Dakota community centered in Mendota, Minnesota

Mendota Mdewakanton Dakota Tribal Community is a Dakhóta community centered in Mendota, Minnesota. The Mendota Mdewakanton Dakota Tribal Community (MMDTC) is an organization that works to sustain and cultivate Dakhóta cultural practices, help their enrolled community members, relatives from other communities, the displaced Urban Indian population of the Twin Cities, and exercise tribal governance. The MMDTC is not federally recognized, however, it is in the process of seeking federal recognition by the US Bureau of Indian Affairs. The community offers activities such as an annual pow wow, spiritual and cultural outlets, teachings and venues, formal Dakota language instruction, and is actively engaged with partnerships and collaborations with sister Dakhóta communities, organizations, and the broader Seven Council Fires diaspora in Minnesota and beyond.

== History ==
The Dakhóta people are the original inhabitants of the land that is now known as Minnesota, specifically centered around the modern day Twin Cities, Mille Lacs Lake, and Minnesota River Valley. The name "Minnesota" comes from the Dakota "Mni Sota," which was used as the name for the Minnesota River and means "cloudy water," which was then used by settlers as the name for the entire state. The Minnesota River has a strong cultural significance for the Dakota people as the place where it joins the Mississippi River, in Saint Paul, Minnesota, is known as Bdóte, which the Dakota people consider to be the place they were created.
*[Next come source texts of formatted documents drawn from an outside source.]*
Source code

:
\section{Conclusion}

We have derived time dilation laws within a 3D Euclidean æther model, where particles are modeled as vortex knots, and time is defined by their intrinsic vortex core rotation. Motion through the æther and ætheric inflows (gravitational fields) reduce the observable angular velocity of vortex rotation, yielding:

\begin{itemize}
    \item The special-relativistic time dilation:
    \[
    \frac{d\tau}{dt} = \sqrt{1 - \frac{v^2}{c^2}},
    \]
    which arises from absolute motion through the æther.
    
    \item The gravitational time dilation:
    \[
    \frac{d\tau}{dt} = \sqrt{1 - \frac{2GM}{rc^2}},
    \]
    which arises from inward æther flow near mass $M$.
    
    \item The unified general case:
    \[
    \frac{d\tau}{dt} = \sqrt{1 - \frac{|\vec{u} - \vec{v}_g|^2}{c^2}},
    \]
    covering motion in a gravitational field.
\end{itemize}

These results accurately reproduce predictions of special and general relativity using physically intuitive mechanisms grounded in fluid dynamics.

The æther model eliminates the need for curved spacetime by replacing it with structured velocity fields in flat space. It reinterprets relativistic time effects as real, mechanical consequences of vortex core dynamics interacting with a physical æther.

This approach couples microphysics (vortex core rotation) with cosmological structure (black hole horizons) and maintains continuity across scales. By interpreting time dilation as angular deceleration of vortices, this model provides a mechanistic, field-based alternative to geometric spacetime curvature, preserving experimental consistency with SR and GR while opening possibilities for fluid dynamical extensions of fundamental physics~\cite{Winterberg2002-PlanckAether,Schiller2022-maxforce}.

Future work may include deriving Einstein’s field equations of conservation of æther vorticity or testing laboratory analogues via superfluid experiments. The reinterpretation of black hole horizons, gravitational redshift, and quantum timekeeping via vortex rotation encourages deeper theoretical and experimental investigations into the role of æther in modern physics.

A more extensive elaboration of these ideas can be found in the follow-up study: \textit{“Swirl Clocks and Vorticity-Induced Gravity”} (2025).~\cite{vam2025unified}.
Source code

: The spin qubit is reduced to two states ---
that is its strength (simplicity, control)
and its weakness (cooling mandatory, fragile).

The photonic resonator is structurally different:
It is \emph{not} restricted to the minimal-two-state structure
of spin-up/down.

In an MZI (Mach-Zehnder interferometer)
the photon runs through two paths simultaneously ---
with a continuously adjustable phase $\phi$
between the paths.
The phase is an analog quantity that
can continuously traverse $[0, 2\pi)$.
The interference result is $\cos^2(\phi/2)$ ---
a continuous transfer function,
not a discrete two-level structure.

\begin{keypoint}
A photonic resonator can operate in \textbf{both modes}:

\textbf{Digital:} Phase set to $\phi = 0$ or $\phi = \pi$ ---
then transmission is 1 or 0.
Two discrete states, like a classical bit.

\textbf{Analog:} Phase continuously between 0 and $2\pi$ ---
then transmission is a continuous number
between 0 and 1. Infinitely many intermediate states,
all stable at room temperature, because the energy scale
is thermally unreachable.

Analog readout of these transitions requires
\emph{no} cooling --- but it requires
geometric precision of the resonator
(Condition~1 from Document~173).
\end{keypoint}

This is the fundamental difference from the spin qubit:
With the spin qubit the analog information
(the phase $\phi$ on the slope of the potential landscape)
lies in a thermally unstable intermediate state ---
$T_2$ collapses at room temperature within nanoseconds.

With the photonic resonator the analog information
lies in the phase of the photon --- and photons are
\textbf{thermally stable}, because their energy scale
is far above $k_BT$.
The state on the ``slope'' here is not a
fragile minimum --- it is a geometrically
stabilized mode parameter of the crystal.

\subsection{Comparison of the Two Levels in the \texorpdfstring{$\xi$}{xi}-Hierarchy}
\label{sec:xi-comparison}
This is close to other important sites to the Dakota people, including Oheyawahi-Pilot Knob and Coldwater Spring.

=== European contact ===
Before American colonists made contact with them, Dakota people had lost much of their northern lands in wars with the Ojibwe people, who themselves had been forced westward in conflicts with colonists and had therefore acquired the advantage of guns and ammunition before the Dakota. The first official contact between the Dakota and the United States Government was the 1805 Pike's Treaty, in which the U.S. was able to establish a military fortress, Fort Snelling, and the land that became the Minneapolis–Saint Paul metropolitan area. This meant the loss of the area around Bdóte, and so the heart of the Dakota land. Many treaties were later signed with the U.S., sequestering the Dakota people into smaller plots of land with each successive treaty, culminating in the conflict known as the U.S.-Dakota War.

=== U.S.-Dakota War of 1862 ===
The U.S. Dakota war was incited when U.S. officials refused to provide promised food items and goods, leading to widespread starvation and death within the Dakota reservations, particularly along the Minnesota River. Dakota men therefore took up arms against the white settlers around them for their promised food and security, and ultimately their freedom from the colonists. A main figure in this conflict was Taoyateduta (Little Crow), a Dakota chief. The Dakota led by Little Crow were ultimately defeated by the US Government, and noncombatants were then placed in a concentration camp near Fort Snelling, on Wita Tanka. After trials were held against those Dakota people who participated in the war, President Abraham Lincoln ordered the execution of 38 Dakota men in Mankato, the largest mass execution in U.S. history. Following this, the remainder of the Dakota in the Fort Snelling camp were ordered into exile outside of the state of Minnesota.

== Formation ==
The thiyóšpaye (community) historically known as Ȟaȟa Mdote has long existed at the confluence of the Minnesota and Mississippi Rivers. After contact with European traders in the 18th Century, a bustling market developed in the area, and Dakhóta peoples, as well as other Native Nations, came to the area for trade. In the 19th century, this trade expanded and settlers began to arrive in force. The Dakhóta were eventually violently suppressed in the Dakota War of 1862, and following the war and further hostilities to the west, a small community of Dakhóta people managed to cling to their village, currently known as Mendota. This community persevered despite the hardships of the second half of the 19th century, and persists to the present day in its historical location as a distinct tribal entity. The Mendota Mdewakanton Dakota Tribal Community nonprofit 501(c)(3) was officially formed in 1996 in Mendota, Minnesota, to assist community members with their affairs.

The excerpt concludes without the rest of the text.